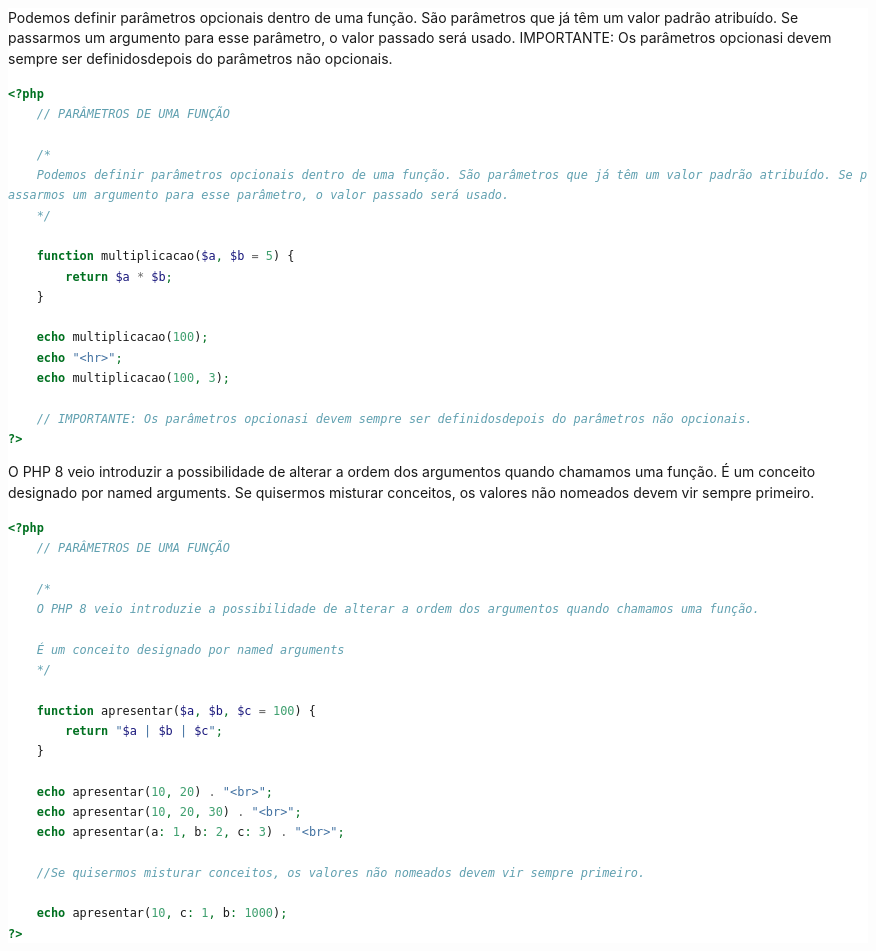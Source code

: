 Podemos definir parâmetros opcionais dentro de uma função. São parâmetros que já têm um valor padrão atribuído. Se passarmos um argumento para esse parâmetro, o valor passado será usado. IMPORTANTE: Os parâmetros opcionasi devem sempre ser definidosdepois do parâmetros não opcionais.

```php
<?php 
    // PARÂMETROS DE UMA FUNÇÃO

    /* 
    Podemos definir parâmetros opcionais dentro de uma função. São parâmetros que já têm um valor padrão atribuído. Se passarmos um argumento para esse parâmetro, o valor passado será usado.
    */

    function multiplicacao($a, $b = 5) {
        return $a * $b;
    }

    echo multiplicacao(100);
    echo "<hr>";
    echo multiplicacao(100, 3);

    // IMPORTANTE: Os parâmetros opcionasi devem sempre ser definidosdepois do parâmetros não opcionais.
?>
```

O PHP 8 veio introduzir a possibilidade de alterar a ordem dos argumentos quando chamamos uma função. É um conceito designado por named arguments. Se quisermos misturar conceitos, os valores não nomeados devem vir sempre primeiro.

```PHP
<?php 
    // PARÂMETROS DE UMA FUNÇÃO

    /*
    O PHP 8 veio introduzie a possibilidade de alterar a ordem dos argumentos quando chamamos uma função.

    É um conceito designado por named arguments
    */

    function apresentar($a, $b, $c = 100) {
        return "$a | $b | $c";
    }

    echo apresentar(10, 20) . "<br>";
    echo apresentar(10, 20, 30) . "<br>";
    echo apresentar(a: 1, b: 2, c: 3) . "<br>";

    //Se quisermos misturar conceitos, os valores não nomeados devem vir sempre primeiro.

    echo apresentar(10, c: 1, b: 1000);
?>
```
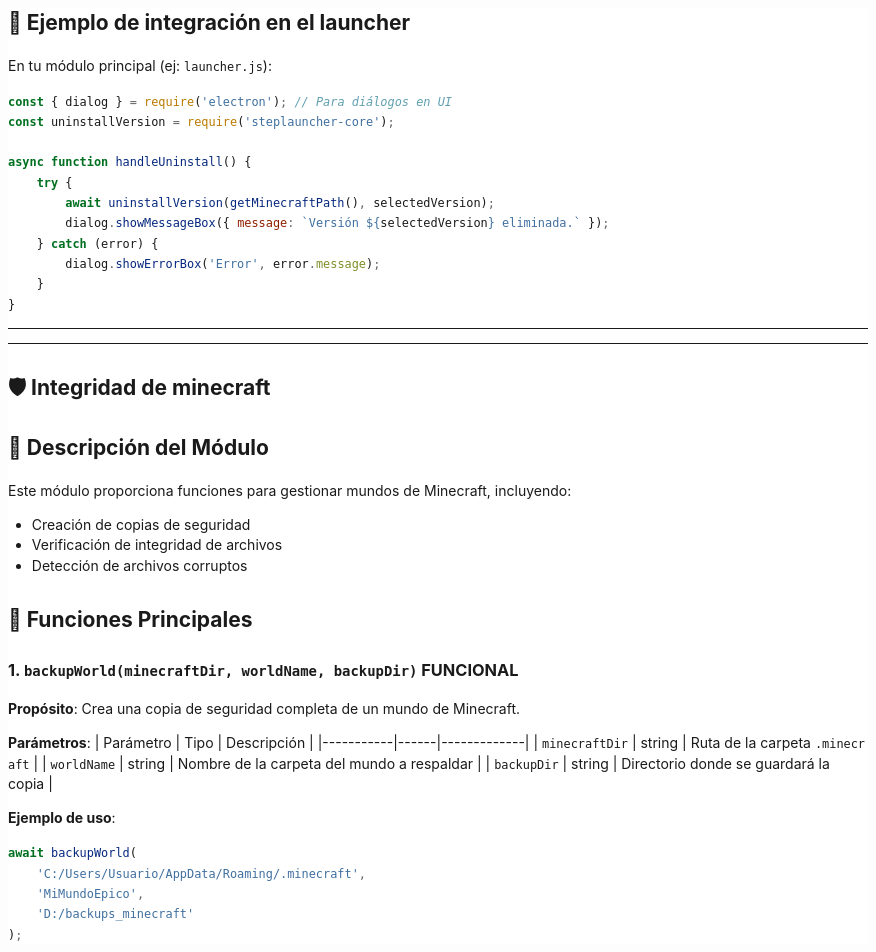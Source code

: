 
## 📜 **Ejemplo de integración en el launcher**  
En tu módulo principal (ej: `launcher.js`):  
```javascript
const { dialog } = require('electron'); // Para diálogos en UI
const uninstallVersion = require('steplauncher-core');

async function handleUninstall() {
    try {
        await uninstallVersion(getMinecraftPath(), selectedVersion);
        dialog.showMessageBox({ message: `Versión ${selectedVersion} eliminada.` });
    } catch (error) {
        dialog.showErrorBox('Error', error.message);
    }
}
```

---

---
## 🛡️ Integridad de minecraft

## 📁 Descripción del Módulo
Este módulo proporciona funciones para gestionar mundos de Minecraft, incluyendo:
- Creación de copias de seguridad
- Verificación de integridad de archivos
- Detección de archivos corruptos

## 🔧 Funciones Principales

### 1. `backupWorld(minecraftDir, worldName, backupDir)` **FUNCIONAL**
**Propósito**: Crea una copia de seguridad completa de un mundo de Minecraft.

**Parámetros**:
| Parámetro | Tipo | Descripción |
|-----------|------|-------------|
| `minecraftDir` | string | Ruta de la carpeta `.minecraft` |
| `worldName` | string | Nombre de la carpeta del mundo a respaldar |
| `backupDir` | string | Directorio donde se guardará la copia |

**Ejemplo de uso**:
```javascript
await backupWorld(
    'C:/Users/Usuario/AppData/Roaming/.minecraft',
    'MiMundoEpico',
    'D:/backups_minecraft'
);
```
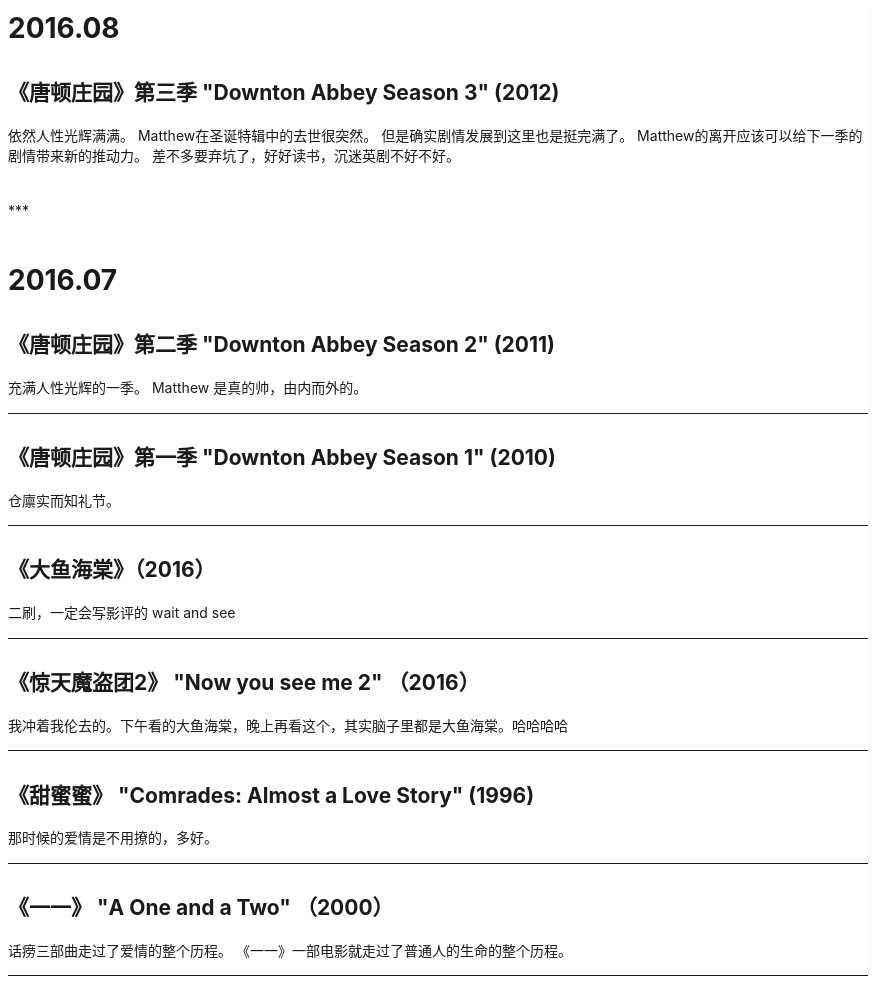 # 2016.08
## 《唐顿庄园》第三季 "Downton Abbey Season 3" (2012)
依然人性光辉满满。
Matthew在圣诞特辑中的去世很突然。
但是确实剧情发展到这里也是挺完满了。
Matthew的离开应该可以给下一季的剧情带来新的推动力。
差不多要弃坑了，好好读书，沉迷英剧不好不好。

<br>
***
<br>

# 2016.07
## 《唐顿庄园》第二季 "Downton Abbey Season 2" (2011)
充满人性光辉的一季。
Matthew 是真的帅，由内而外的。

***

## 《唐顿庄园》第一季 "Downton Abbey Season 1" (2010)
仓廪实而知礼节。

***

## 《大鱼海棠》（2016）
二刷，一定会写影评的 wait and see

***

## 《惊天魔盗团2》 "Now you see me 2" （2016）
我冲着我伦去的。下午看的大鱼海棠，晚上再看这个，其实脑子里都是大鱼海棠。哈哈哈哈

***

## 《甜蜜蜜》 "Comrades: Almost a Love Story" (1996)
那时候的爱情是不用撩的，多好。

***

## 《一一》 "A One and a Two" （2000）
话痨三部曲走过了爱情的整个历程。
《一一》一部电影就走过了普通人的生命的整个历程。

***
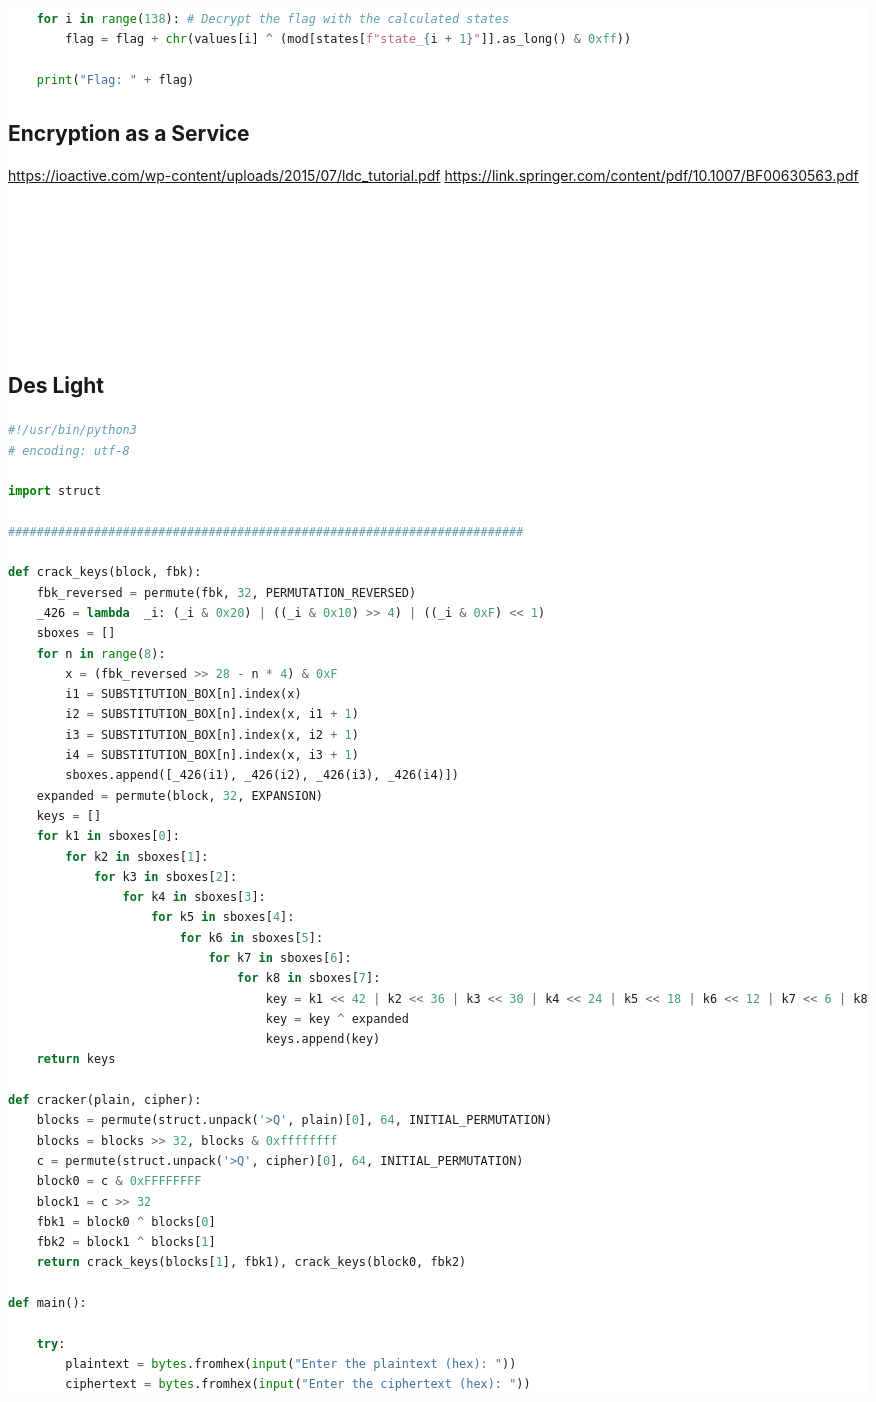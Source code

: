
 ```python
	for i in range(138): # Decrypt the flag with the calculated states
		flag = flag + chr(values[i] ^ (mod[states[f"state_{i + 1}"]].as_long() & 0xff))

	print("Flag: " + flag)
```
## Encryption as a Service
https://ioactive.com/wp-content/uploads/2015/07/ldc_tutorial.pdf
https://link.springer.com/content/pdf/10.1007/BF00630563.pdf
![](CTF_Solution_Writeup/Competition/earth.cscg.live/Bacaan/EaaS_solution/solve.py)
## Des Light
```python
#!/usr/bin/python3
# encoding: utf-8

import struct

########################################################################

def crack_keys(block, fbk):
    fbk_reversed = permute(fbk, 32, PERMUTATION_REVERSED)
    _426 = lambda  _i: (_i & 0x20) | ((_i & 0x10) >> 4) | ((_i & 0xF) << 1)
    sboxes = []
    for n in range(8):
        x = (fbk_reversed >> 28 - n * 4) & 0xF
        i1 = SUBSTITUTION_BOX[n].index(x)
        i2 = SUBSTITUTION_BOX[n].index(x, i1 + 1)
        i3 = SUBSTITUTION_BOX[n].index(x, i2 + 1)
        i4 = SUBSTITUTION_BOX[n].index(x, i3 + 1)
        sboxes.append([_426(i1), _426(i2), _426(i3), _426(i4)])
    expanded = permute(block, 32, EXPANSION)
    keys = []
    for k1 in sboxes[0]:
        for k2 in sboxes[1]:
            for k3 in sboxes[2]:
                for k4 in sboxes[3]:
                    for k5 in sboxes[4]:
                        for k6 in sboxes[5]:
                            for k7 in sboxes[6]:
                                for k8 in sboxes[7]:
                                    key = k1 << 42 | k2 << 36 | k3 << 30 | k4 << 24 | k5 << 18 | k6 << 12 | k7 << 6 | k8
                                    key = key ^ expanded
                                    keys.append(key)
    return keys

def cracker(plain, cipher):
    blocks = permute(struct.unpack('>Q', plain)[0], 64, INITIAL_PERMUTATION)
    blocks = blocks >> 32, blocks & 0xffffffff
    c = permute(struct.unpack('>Q', cipher)[0], 64, INITIAL_PERMUTATION)
    block0 = c & 0xFFFFFFFF
    block1 = c >> 32
    fbk1 = block0 ^ blocks[0]
    fbk2 = block1 ^ blocks[1]
    return crack_keys(blocks[1], fbk1), crack_keys(block0, fbk2)

def main():

    try:
        plaintext = bytes.fromhex(input("Enter the plaintext (hex): "))
        ciphertext = bytes.fromhex(input("Enter the ciphertext (hex): "))
```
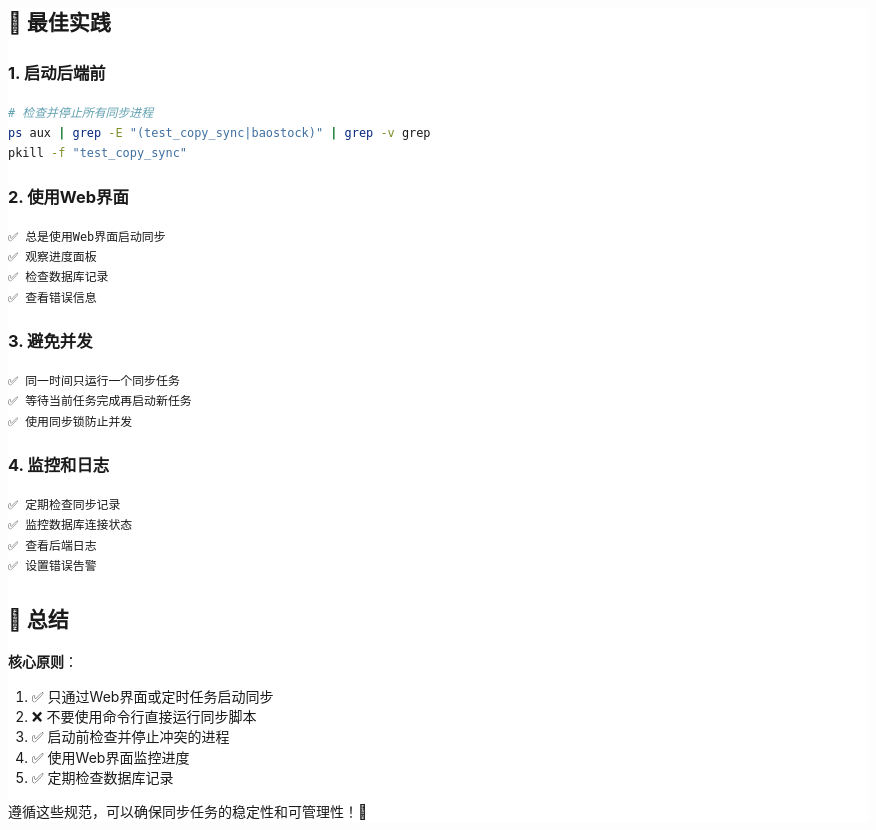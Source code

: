 ## 📝 最佳实践

### 1. 启动后端前

```bash
# 检查并停止所有同步进程
ps aux | grep -E "(test_copy_sync|baostock)" | grep -v grep
pkill -f "test_copy_sync"
```

### 2. 使用Web界面

```
✅ 总是使用Web界面启动同步
✅ 观察进度面板
✅ 检查数据库记录
✅ 查看错误信息
```

### 3. 避免并发

```
✅ 同一时间只运行一个同步任务
✅ 等待当前任务完成再启动新任务
✅ 使用同步锁防止并发
```

### 4. 监控和日志

```
✅ 定期检查同步记录
✅ 监控数据库连接状态
✅ 查看后端日志
✅ 设置错误告警
```

## 🎯 总结

**核心原则**：
1. ✅ 只通过Web界面或定时任务启动同步
2. ❌ 不要使用命令行直接运行同步脚本
3. ✅ 启动前检查并停止冲突的进程
4. ✅ 使用Web界面监控进度
5. ✅ 定期检查数据库记录

遵循这些规范，可以确保同步任务的稳定性和可管理性！🎉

**WORK INSTRUCTION**
Could the entries above be printed again exactly, apart from the pictures?

**SOLUTION TO THIS TASK**
Source code

: Podemos definir parâmetros opcionais dentro de uma função. São parâmetros que já têm um valor padrão atribuído. Se passarmos um argumento para esse parâmetro, o valor passado será usado. IMPORTANTE: Os parâmetros opcionasi devem sempre ser definidosdepois do parâmetros não opcionais.

```php
<?php 
    // PARÂMETROS DE UMA FUNÇÃO

    /* 
    Podemos definir parâmetros opcionais dentro de uma função. São parâmetros que já têm um valor padrão atribuído. Se passarmos um argumento para esse parâmetro, o valor passado será usado.
    */

    function multiplicacao($a, $b = 5) {
        return $a * $b;
    }

    echo multiplicacao(100);
    echo "<hr>";
    echo multiplicacao(100, 3);

    // IMPORTANTE: Os parâmetros opcionasi devem sempre ser definidosdepois do parâmetros não opcionais.
?>
```

O PHP 8 veio introduzir a possibilidade de alterar a ordem dos argumentos quando chamamos uma função. É um conceito designado por named arguments. Se quisermos misturar conceitos, os valores não nomeados devem vir sempre primeiro.

```PHP
<?php 
    // PARÂMETROS DE UMA FUNÇÃO

    /*
    O PHP 8 veio introduzie a possibilidade de alterar a ordem dos argumentos quando chamamos uma função.

    É um conceito designado por named arguments
    */

    function apresentar($a, $b, $c = 100) {
        return "$a | $b | $c";
    }

    echo apresentar(10, 20) . "<br>";
    echo apresentar(10, 20, 30) . "<br>";
    echo apresentar(a: 1, b: 2, c: 3) . "<br>";

    //Se quisermos misturar conceitos, os valores não nomeados devem vir sempre primeiro.

    echo apresentar(10, c: 1, b: 1000);
?>
```
Source code

: 
## 📜 **Ejemplo de integración en el launcher**  
En tu módulo principal (ej: `launcher.js`):  
```javascript
const { dialog } = require('electron'); // Para diálogos en UI
const uninstallVersion = require('steplauncher-core');

async function handleUninstall() {
    try {
        await uninstallVersion(getMinecraftPath(), selectedVersion);
        dialog.showMessageBox({ message: `Versión ${selectedVersion} eliminada.` });
    } catch (error) {
        dialog.showErrorBox('Error', error.message);
    }
}
```

---

---
## 🛡️ Integridad de minecraft

## 📁 Descripción del Módulo
Este módulo proporciona funciones para gestionar mundos de Minecraft, incluyendo:
- Creación de copias de seguridad
- Verificación de integridad de archivos
- Detección de archivos corruptos

## 🔧 Funciones Principales

### 1. `backupWorld(minecraftDir, worldName, backupDir)` **FUNCIONAL**
**Propósito**: Crea una copia de seguridad completa de un mundo de Minecraft.

**Parámetros**:
| Parámetro | Tipo | Descripción |
|-----------|------|-------------|
| `minecraftDir` | string | Ruta de la carpeta `.minecraft` |
| `worldName` | string | Nombre de la carpeta del mundo a respaldar |
| `backupDir` | string | Directorio donde se guardará la copia |

**Ejemplo de uso**:
```javascript
await backupWorld(
    'C:/Users/Usuario/AppData/Roaming/.minecraft',
    'MiMundoEpico',
    'D:/backups_minecraft'
);
```
 # 2016.08
## 《唐顿庄园》第三季 "Downton Abbey Season 3" (2012)
依然人性光辉满满。
Matthew在圣诞特辑中的去世很突然。
但是确实剧情发展到这里也是挺完满了。
Matthew的离开应该可以给下一季的剧情带来新的推动力。
差不多要弃坑了，好好读书，沉迷英剧不好不好。

<br>
***
<br>

# 2016.07
## 《唐顿庄园》第二季 "Downton Abbey Season 2" (2011)
充满人性光辉的一季。
Matthew 是真的帅，由内而外的。

***

## 《唐顿庄园》第一季 "Downton Abbey Season 1" (2010)
仓廪实而知礼节。

***

## 《大鱼海棠》（2016）
二刷，一定会写影评的 wait and see

***

## 《惊天魔盗团2》 "Now you see me 2" （2016）
我冲着我伦去的。下午看的大鱼海棠，晚上再看这个，其实脑子里都是大鱼海棠。哈哈哈哈

***

## 《甜蜜蜜》 "Comrades: Almost a Love Story" (1996)
那时候的爱情是不用撩的，多好。

***

## 《一一》 "A One and a Two" （2000）
话痨三部曲走过了爱情的整个历程。
《一一》一部电影就走过了普通人的生命的整个历程。

***
Source code

:
 ```python
	for i in range(138): # Decrypt the flag with the calculated states
		flag = flag + chr(values[i] ^ (mod[states[f"state_{i + 1}"]].as_long() & 0xff))

	print("Flag: " + flag)
```
## Encryption as a Service
https://ioactive.com/wp-content/uploads/2015/07/ldc_tutorial.pdf
https://link.springer.com/content/pdf/10.1007/BF00630563.pdf
![](CTF_Solution_Writeup/Competition/earth.cscg.live/Bacaan/EaaS_solution/solve.py)
## Des Light
```python
#!/usr/bin/python3
# encoding: utf-8

import struct

########################################################################

def crack_keys(block, fbk):
    fbk_reversed = permute(fbk, 32, PERMUTATION_REVERSED)
    _426 = lambda  _i: (_i & 0x20) | ((_i & 0x10) >> 4) | ((_i & 0xF) << 1)
    sboxes = []
    for n in range(8):
        x = (fbk_reversed >> 28 - n * 4) & 0xF
        i1 = SUBSTITUTION_BOX[n].index(x)
        i2 = SUBSTITUTION_BOX[n].index(x, i1 + 1)
        i3 = SUBSTITUTION_BOX[n].index(x, i2 + 1)
        i4 = SUBSTITUTION_BOX[n].index(x, i3 + 1)
        sboxes.append([_426(i1), _426(i2), _426(i3), _426(i4)])
    expanded = permute(block, 32, EXPANSION)
    keys = []
    for k1 in sboxes[0]:
        for k2 in sboxes[1]:
            for k3 in sboxes[2]:
                for k4 in sboxes[3]:
                    for k5 in sboxes[4]:
                        for k6 in sboxes[5]:
                            for k7 in sboxes[6]:
                                for k8 in sboxes[7]:
                                    key = k1 << 42 | k2 << 36 | k3 << 30 | k4 << 24 | k5 << 18 | k6 << 12 | k7 << 6 | k8
                                    key = key ^ expanded
                                    keys.append(key)
    return keys

def cracker(plain, cipher):
    blocks = permute(struct.unpack('>Q', plain)[0], 64, INITIAL_PERMUTATION)
    blocks = blocks >> 32, blocks & 0xffffffff
    c = permute(struct.unpack('>Q', cipher)[0], 64, INITIAL_PERMUTATION)
    block0 = c & 0xFFFFFFFF
    block1 = c >> 32
    fbk1 = block0 ^ blocks[0]
    fbk2 = block1 ^ blocks[1]
    return crack_keys(blocks[1], fbk1), crack_keys(block0, fbk2)

def main():

    try:
        plaintext = bytes.fromhex(input("Enter the plaintext (hex): "))
        ciphertext = bytes.fromhex(input("Enter the ciphertext (hex): "))
```
Source code

: ## 📝 最佳实践

### 1. 启动后端前

```bash
# 检查并停止所有同步进程
ps aux | grep -E "(test_copy_sync|baostock)" | grep -v grep
pkill -f "test_copy_sync"
```

### 2. 使用Web界面

```
✅ 总是使用Web界面启动同步
✅ 观察进度面板
✅ 检查数据库记录
✅ 查看错误信息
```

### 3. 避免并发

```
✅ 同一时间只运行一个同步任务
✅ 等待当前任务完成再启动新任务
✅ 使用同步锁防止并发
```

### 4. 监控和日志

```
✅ 定期检查同步记录
✅ 监控数据库连接状态
✅ 查看后端日志
✅ 设置错误告警
```

## 🎯 总结

**核心原则**：
1. ✅ 只通过Web界面或定时任务启动同步
2. ❌ 不要使用命令行直接运行同步脚本
3. ✅ 启动前检查并停止冲突的进程
4. ✅ 使用Web界面监控进度
5. ✅ 定期检查数据库记录

遵循这些规范，可以确保同步任务的稳定性和可管理性！🎉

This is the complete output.